Skip to content

Upgrades and Rollback

Atlas upgrades should preserve two invariants:

  • contract-owned surfaces remain understood and validated
  • serving state stays recoverable if a rollout goes wrong

Upgrade Flow

flowchart TD
    Validate[Validate runtime and contracts] --> Rollout[Roll out new runtime]
    Rollout --> Observe[Observe health and load]
    Observe --> Keep[Keep rollout]
    Observe --> Rollback[Rollback if needed]

This upgrade flow keeps rollout discipline visible. Atlas upgrades should be validated, observed, and explicitly kept or rolled back rather than treated as one-way jumps.

Rollback Flow

flowchart LR
    Problem[Operational problem] --> Scope[Determine runtime vs store scope]
    Scope --> RuntimeRollback[Rollback runtime]
    Scope --> StoreRollback[Rollback serving state if required]

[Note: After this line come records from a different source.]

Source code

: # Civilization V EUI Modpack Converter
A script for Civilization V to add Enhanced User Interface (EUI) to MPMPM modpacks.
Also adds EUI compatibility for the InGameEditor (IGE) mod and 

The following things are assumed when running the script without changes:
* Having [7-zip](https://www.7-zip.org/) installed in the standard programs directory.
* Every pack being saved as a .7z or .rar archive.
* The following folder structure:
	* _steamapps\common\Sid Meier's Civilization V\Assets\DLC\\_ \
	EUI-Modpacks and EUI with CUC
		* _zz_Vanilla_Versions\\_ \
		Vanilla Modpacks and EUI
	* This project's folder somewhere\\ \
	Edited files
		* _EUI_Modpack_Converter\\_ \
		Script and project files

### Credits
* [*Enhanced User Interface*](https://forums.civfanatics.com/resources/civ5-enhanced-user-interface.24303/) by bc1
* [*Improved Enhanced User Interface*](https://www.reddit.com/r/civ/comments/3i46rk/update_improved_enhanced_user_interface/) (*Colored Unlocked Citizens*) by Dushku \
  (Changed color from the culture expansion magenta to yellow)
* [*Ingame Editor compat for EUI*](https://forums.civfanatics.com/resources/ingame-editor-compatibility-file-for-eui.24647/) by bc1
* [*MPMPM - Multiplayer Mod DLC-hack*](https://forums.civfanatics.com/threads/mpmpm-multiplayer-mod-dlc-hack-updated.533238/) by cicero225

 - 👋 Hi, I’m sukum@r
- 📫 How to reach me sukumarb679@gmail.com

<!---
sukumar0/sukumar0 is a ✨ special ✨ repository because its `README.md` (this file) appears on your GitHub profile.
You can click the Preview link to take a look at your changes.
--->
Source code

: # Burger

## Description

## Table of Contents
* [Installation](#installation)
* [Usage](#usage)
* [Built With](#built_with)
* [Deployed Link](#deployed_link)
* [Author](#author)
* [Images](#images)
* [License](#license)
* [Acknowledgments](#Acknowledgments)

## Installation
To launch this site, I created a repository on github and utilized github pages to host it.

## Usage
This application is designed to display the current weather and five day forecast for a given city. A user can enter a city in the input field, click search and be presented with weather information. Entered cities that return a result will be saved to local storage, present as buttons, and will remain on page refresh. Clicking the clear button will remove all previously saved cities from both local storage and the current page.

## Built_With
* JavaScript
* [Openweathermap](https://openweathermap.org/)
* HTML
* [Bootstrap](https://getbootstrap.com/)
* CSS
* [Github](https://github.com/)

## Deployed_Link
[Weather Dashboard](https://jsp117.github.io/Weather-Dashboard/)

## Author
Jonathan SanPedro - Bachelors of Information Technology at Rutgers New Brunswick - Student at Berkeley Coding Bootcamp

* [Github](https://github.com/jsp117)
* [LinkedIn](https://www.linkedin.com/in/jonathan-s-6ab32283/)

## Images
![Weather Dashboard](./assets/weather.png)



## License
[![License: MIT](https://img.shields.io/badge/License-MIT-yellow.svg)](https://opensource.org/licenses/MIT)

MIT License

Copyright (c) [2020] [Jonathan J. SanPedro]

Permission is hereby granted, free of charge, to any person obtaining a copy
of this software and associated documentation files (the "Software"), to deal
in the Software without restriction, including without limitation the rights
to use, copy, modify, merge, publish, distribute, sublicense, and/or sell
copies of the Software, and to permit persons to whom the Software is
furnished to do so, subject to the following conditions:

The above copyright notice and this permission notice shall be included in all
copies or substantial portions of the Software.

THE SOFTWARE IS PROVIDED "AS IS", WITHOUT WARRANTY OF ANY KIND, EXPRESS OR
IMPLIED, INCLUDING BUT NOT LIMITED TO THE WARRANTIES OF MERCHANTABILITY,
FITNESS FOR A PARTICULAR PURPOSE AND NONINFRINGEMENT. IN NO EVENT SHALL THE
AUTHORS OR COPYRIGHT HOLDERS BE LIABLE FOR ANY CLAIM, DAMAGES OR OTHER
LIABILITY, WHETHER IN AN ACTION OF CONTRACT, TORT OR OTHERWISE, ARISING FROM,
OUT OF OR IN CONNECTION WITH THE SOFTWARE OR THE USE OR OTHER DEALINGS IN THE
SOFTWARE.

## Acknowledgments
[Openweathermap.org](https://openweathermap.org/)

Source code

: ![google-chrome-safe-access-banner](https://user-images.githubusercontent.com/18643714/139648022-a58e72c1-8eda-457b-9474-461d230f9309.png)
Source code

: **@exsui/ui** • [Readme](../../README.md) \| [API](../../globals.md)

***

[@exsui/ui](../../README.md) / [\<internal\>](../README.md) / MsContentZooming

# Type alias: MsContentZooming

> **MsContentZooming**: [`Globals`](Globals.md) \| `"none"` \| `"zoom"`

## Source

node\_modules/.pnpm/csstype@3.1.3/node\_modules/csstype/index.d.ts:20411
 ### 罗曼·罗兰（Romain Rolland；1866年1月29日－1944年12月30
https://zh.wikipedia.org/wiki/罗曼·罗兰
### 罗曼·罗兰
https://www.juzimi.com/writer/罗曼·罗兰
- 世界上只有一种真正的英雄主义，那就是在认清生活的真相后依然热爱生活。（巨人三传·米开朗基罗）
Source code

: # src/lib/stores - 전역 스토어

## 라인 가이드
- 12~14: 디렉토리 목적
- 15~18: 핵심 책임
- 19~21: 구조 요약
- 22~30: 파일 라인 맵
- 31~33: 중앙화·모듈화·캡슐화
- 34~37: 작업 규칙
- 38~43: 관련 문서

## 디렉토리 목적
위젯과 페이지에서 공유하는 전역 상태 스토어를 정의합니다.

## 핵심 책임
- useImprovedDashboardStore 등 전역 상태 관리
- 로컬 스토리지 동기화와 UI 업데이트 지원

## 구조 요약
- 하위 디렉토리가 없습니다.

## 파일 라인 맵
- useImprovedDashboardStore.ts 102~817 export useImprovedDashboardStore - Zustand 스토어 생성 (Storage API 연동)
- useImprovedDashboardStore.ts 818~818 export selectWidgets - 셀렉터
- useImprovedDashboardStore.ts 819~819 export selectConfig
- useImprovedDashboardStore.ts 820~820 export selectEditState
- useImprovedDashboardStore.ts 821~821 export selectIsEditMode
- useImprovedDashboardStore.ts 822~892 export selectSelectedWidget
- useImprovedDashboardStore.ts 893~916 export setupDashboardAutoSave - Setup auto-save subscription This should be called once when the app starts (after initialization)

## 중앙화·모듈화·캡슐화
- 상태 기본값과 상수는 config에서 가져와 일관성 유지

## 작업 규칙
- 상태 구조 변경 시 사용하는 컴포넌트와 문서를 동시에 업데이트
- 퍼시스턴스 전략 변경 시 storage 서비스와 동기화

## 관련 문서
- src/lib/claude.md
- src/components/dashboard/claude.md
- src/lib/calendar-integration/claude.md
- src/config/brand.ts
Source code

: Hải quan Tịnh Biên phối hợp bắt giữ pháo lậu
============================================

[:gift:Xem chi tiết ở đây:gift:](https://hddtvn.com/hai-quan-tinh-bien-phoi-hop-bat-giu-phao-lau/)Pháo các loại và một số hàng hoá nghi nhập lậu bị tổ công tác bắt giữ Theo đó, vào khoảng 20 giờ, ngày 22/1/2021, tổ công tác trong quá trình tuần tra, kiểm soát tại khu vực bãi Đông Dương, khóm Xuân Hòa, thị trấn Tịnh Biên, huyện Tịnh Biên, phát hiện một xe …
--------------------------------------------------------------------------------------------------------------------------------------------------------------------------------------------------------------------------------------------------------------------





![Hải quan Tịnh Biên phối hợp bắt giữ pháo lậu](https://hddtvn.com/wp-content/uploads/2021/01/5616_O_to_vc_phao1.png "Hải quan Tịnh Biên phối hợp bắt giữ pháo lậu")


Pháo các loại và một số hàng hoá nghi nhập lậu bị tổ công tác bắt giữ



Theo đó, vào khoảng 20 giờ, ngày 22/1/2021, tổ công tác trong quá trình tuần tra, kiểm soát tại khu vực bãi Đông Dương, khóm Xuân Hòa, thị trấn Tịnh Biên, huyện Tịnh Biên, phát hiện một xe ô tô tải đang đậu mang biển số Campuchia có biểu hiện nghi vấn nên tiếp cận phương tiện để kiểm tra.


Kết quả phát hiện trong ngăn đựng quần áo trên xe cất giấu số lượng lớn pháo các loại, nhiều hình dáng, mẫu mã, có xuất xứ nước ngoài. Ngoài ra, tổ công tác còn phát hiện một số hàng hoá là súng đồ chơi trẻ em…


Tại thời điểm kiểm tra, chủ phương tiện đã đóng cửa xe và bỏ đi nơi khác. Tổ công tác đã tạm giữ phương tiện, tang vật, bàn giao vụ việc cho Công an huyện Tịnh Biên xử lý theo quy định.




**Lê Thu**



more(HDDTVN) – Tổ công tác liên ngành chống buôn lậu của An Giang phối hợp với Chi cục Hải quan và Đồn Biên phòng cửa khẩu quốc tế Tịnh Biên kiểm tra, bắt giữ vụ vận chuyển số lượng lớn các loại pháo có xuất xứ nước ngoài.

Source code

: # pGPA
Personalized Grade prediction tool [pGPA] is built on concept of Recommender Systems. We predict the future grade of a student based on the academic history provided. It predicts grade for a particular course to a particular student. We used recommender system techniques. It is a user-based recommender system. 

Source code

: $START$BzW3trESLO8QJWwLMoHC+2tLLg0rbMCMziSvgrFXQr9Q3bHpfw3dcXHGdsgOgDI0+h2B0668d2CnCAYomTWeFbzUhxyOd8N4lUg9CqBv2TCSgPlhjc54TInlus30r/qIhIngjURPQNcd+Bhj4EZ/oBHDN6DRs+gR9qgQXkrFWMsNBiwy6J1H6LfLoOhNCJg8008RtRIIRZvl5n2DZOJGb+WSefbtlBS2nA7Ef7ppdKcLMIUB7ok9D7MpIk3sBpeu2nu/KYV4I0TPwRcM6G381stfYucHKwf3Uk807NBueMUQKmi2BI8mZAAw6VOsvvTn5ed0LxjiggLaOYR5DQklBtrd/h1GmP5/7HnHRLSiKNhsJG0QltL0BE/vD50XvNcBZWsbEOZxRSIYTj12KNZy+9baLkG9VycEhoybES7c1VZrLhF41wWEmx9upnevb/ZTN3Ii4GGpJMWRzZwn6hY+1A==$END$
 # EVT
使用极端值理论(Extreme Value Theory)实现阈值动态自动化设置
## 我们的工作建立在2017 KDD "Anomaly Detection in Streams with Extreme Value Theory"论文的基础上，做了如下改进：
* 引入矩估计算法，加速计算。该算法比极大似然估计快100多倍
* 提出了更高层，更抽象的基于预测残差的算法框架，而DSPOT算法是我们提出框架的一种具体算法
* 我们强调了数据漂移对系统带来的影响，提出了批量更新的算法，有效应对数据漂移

This rollback flow explains one of the most important operator distinctions in Atlas: not every incident needs store-state rollback, and not every rollback should start there.

Operator Guidance

  • separate runtime rollback from store-state rollback in your thinking
  • verify health, readiness, and key query paths after rollout
  • keep rollback paths explicit before you need them
  • use compatibility and contract evidence as rollout input, not only hope and manual spot checks

What to Watch During Upgrade

  • readiness instability
  • unusual rejection or error patterns
  • metrics or traces indicating saturation changes
  • catalog or dataset discoverability regressions

Rollout Question That Saves Time

Ask first whether the change affected runtime behavior, serving-store state, or both. That answer usually determines the safest rollback path.

Purpose

This page explains the Atlas material for upgrades and rollback and points readers to the canonical checked-in workflow or boundary for this topic.

Stability

This page is part of the canonical Atlas docs spine. Keep it aligned with the current repository behavior and adjacent contract pages.